### Task requirements
The expected answer is every line of the material, reproduced exactly.

### Provided data
--- START ---
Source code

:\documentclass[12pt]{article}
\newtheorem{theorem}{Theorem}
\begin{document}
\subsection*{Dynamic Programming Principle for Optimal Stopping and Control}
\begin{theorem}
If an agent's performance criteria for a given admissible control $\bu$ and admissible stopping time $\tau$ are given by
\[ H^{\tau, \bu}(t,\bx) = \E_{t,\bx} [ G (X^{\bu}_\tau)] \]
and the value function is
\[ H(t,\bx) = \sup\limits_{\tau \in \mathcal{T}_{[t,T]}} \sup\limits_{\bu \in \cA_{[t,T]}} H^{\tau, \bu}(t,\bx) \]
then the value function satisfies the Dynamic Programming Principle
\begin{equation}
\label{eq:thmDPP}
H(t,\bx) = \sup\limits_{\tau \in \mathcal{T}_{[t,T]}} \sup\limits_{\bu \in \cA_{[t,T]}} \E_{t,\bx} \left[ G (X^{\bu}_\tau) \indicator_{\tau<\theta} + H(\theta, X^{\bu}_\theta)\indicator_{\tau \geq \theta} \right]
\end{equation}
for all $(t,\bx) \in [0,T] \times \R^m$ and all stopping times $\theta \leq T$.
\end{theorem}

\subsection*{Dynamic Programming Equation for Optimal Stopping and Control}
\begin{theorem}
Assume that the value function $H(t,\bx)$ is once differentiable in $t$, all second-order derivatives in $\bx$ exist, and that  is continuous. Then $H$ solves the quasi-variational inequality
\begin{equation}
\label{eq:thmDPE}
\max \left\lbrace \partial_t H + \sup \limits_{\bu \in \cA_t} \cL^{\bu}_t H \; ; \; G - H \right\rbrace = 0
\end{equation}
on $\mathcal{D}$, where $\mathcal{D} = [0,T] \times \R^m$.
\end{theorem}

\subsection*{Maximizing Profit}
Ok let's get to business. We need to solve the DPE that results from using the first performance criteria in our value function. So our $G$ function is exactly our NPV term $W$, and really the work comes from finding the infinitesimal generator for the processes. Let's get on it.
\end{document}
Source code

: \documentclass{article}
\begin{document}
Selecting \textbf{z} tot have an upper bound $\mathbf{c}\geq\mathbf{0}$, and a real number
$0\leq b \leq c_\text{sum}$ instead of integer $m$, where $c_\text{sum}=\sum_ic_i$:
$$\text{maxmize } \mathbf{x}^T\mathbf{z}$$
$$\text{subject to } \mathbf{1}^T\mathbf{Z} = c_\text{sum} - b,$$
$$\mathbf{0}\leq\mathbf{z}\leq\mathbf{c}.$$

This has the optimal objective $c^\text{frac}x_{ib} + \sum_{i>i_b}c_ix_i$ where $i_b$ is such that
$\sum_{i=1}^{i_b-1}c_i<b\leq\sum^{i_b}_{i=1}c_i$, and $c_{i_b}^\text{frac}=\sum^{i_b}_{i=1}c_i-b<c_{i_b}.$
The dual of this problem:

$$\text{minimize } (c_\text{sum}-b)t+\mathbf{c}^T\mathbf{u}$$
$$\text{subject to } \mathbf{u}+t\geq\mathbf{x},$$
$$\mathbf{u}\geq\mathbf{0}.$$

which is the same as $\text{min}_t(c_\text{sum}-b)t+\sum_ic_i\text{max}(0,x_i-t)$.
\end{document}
--- END ---
### Output
Source code

:\documentclass[12pt]{article}
\newtheorem{theorem}{Theorem}
\begin{document}
\subsection*{Dynamic Programming Principle for Optimal Stopping and Control}
\begin{theorem}
If an agent's performance criteria for a given admissible control $\bu$ and admissible stopping time $\tau$ are given by
\[ H^{\tau, \bu}(t,\bx) = \E_{t,\bx} [ G (X^{\bu}_\tau)] \]
and the value function is
\[ H(t,\bx) = \sup\limits_{\tau \in \mathcal{T}_{[t,T]}} \sup\limits_{\bu \in \cA_{[t,T]}} H^{\tau, \bu}(t,\bx) \]
then the value function satisfies the Dynamic Programming Principle
\begin{equation}
\label{eq:thmDPP}
H(t,\bx) = \sup\limits_{\tau \in \mathcal{T}_{[t,T]}} \sup\limits_{\bu \in \cA_{[t,T]}} \E_{t,\bx} \left[ G (X^{\bu}_\tau) \indicator_{\tau<\theta} + H(\theta, X^{\bu}_\theta)\indicator_{\tau \geq \theta} \right]
\end{equation}
for all $(t,\bx) \in [0,T] \times \R^m$ and all stopping times $\theta \leq T$.
\end{theorem}

\subsection*{Dynamic Programming Equation for Optimal Stopping and Control}
\begin{theorem}
Assume that the value function $H(t,\bx)$ is once differentiable in $t$, all second-order derivatives in $\bx$ exist, and that  is continuous. Then $H$ solves the quasi-variational inequality
\begin{equation}
\label{eq:thmDPE}
\max \left\lbrace \partial_t H + \sup \limits_{\bu \in \cA_t} \cL^{\bu}_t H \; ; \; G - H \right\rbrace = 0
\end{equation}
on $\mathcal{D}$, where $\mathcal{D} = [0,T] \times \R^m$.
\end{theorem}

\subsection*{Maximizing Profit}
Ok let's get to business. We need to solve the DPE that results from using the first performance criteria in our value function. So our $G$ function is exactly our NPV term $W$, and really the work comes from finding the infinitesimal generator for the processes. Let's get on it.
\end{document}
Source code

: \documentclass{article}
\begin{document}
Selecting \textbf{z} tot have an upper bound $\mathbf{c}\geq\mathbf{0}$, and a real number
$0\leq b \leq c_\text{sum}$ instead of integer $m$, where $c_\text{sum}=\sum_ic_i$:
$$\text{maxmize } \mathbf{x}^T\mathbf{z}$$
$$\text{subject to } \mathbf{1}^T\mathbf{Z} = c_\text{sum} - b,$$
$$\mathbf{0}\leq\mathbf{z}\leq\mathbf{c}.$$

This has the optimal objective $c^\text{frac}x_{ib} + \sum_{i>i_b}c_ix_i$ where $i_b$ is such that
$\sum_{i=1}^{i_b-1}c_i<b\leq\sum^{i_b}_{i=1}c_i$, and $c_{i_b}^\text{frac}=\sum^{i_b}_{i=1}c_i-b<c_{i_b}.$
The dual of this problem:

$$\text{minimize } (c_\text{sum}-b)t+\mathbf{c}^T\mathbf{u}$$
$$\text{subject to } \mathbf{u}+t\geq\mathbf{x},$$
$$\mathbf{u}\geq\mathbf{0}.$$

which is the same as $\text{min}_t(c_\text{sum}-b)t+\sum_ic_i\text{max}(0,x_i-t)$.
\end{document}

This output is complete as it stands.